PROVIDED RECORDS
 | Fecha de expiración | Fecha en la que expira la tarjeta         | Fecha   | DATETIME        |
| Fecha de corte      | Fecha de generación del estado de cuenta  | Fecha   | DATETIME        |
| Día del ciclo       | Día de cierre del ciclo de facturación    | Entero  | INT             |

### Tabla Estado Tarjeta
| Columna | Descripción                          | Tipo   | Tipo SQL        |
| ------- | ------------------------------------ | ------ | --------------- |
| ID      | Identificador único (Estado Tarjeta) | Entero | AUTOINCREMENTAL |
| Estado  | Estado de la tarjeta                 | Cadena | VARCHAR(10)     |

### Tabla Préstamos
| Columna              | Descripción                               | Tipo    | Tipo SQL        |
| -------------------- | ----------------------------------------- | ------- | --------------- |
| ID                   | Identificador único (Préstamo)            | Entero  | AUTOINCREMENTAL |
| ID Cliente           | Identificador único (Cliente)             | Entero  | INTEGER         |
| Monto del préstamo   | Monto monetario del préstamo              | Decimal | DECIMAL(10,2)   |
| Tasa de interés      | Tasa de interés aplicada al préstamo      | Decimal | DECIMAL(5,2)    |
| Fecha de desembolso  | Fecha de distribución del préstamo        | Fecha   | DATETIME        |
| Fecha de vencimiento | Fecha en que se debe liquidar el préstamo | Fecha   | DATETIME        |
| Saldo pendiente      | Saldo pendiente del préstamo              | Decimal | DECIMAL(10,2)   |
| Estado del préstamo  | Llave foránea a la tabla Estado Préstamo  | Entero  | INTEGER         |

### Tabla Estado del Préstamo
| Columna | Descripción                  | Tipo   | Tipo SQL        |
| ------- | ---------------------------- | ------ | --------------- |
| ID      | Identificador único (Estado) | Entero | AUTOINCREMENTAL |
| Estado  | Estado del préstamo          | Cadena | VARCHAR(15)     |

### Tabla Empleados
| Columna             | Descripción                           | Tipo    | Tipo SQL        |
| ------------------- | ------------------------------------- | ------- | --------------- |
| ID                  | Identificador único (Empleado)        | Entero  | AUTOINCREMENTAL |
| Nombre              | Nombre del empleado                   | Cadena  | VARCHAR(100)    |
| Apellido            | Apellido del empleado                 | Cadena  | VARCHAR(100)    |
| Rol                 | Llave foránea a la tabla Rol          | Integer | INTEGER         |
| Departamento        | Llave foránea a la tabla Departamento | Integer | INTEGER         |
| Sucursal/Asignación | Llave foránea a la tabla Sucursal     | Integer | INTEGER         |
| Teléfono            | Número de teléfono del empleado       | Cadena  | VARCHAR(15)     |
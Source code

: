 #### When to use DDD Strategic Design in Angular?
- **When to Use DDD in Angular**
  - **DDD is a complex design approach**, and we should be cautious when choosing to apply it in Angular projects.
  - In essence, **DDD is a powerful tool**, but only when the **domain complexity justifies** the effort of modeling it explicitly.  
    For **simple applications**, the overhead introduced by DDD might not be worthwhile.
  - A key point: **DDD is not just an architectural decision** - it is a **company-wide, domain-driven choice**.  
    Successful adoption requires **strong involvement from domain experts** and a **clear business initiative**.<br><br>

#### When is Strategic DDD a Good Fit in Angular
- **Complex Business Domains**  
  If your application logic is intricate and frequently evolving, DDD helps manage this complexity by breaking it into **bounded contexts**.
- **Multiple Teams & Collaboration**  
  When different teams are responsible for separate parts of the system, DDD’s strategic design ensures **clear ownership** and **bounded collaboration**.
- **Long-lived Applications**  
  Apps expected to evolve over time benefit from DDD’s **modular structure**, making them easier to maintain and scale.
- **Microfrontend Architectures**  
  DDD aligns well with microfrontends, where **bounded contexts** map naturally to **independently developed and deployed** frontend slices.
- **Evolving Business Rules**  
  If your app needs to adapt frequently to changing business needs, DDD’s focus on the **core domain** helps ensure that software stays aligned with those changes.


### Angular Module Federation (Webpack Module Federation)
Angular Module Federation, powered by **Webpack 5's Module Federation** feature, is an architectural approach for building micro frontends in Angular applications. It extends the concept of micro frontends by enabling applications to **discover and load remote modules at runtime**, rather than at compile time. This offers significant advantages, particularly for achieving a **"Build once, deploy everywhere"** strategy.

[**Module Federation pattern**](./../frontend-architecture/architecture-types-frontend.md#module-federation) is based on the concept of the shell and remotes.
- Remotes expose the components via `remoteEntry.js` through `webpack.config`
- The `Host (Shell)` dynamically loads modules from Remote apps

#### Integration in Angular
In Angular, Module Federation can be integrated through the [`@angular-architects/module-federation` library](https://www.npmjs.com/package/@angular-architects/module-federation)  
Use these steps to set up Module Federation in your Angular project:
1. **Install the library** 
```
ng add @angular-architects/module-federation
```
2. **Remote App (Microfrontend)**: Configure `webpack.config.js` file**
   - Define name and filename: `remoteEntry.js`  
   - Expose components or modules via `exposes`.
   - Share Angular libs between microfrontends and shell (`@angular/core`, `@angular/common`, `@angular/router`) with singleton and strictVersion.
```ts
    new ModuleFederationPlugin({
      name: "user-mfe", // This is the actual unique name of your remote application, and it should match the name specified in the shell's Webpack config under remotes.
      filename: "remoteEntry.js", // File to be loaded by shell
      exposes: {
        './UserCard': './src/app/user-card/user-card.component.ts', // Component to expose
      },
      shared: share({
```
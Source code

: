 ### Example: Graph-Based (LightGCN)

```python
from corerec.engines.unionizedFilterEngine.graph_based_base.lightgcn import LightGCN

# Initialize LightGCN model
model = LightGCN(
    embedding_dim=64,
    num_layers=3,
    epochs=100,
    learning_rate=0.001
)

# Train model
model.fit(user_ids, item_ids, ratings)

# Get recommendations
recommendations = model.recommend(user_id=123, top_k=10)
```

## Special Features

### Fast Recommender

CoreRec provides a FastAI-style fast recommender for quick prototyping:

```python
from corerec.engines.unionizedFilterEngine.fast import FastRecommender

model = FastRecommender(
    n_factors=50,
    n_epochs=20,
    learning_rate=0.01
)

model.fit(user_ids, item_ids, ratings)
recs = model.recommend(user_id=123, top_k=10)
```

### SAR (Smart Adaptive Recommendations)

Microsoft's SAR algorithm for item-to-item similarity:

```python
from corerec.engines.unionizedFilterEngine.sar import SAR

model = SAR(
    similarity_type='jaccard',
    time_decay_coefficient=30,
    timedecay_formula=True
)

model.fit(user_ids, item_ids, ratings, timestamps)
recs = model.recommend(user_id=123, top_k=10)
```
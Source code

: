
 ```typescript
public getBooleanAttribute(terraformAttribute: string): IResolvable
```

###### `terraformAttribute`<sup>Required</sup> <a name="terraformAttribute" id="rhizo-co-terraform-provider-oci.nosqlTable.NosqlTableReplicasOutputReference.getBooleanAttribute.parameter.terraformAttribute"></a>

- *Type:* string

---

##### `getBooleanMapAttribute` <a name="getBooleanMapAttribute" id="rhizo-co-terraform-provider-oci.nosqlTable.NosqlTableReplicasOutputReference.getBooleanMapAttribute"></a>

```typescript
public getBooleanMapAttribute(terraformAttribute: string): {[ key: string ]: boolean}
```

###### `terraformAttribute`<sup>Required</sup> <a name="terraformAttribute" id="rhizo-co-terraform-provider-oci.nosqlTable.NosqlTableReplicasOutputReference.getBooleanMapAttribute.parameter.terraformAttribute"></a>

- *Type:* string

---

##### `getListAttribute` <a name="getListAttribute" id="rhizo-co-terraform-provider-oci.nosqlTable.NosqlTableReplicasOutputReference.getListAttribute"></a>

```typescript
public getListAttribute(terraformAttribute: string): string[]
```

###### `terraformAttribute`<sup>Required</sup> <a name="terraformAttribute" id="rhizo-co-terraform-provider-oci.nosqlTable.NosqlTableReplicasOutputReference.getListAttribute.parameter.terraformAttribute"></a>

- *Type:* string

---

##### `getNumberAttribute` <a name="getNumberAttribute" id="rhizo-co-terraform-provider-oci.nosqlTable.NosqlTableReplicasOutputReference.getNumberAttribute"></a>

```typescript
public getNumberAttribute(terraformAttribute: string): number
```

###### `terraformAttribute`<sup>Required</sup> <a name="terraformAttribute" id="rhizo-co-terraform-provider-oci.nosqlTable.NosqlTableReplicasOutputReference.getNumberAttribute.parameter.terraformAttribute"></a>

YOUR OBJECTIVE
From the entries above, copy every line that holds the word "import".

YOUR SOLUTION
from corerec.engines.unionizedFilterEngine.graph_based_base.lightgcn import LightGCN
from corerec.engines.unionizedFilterEngine.fast import FastRecommender
from corerec.engines.unionizedFilterEngine.sar import SAR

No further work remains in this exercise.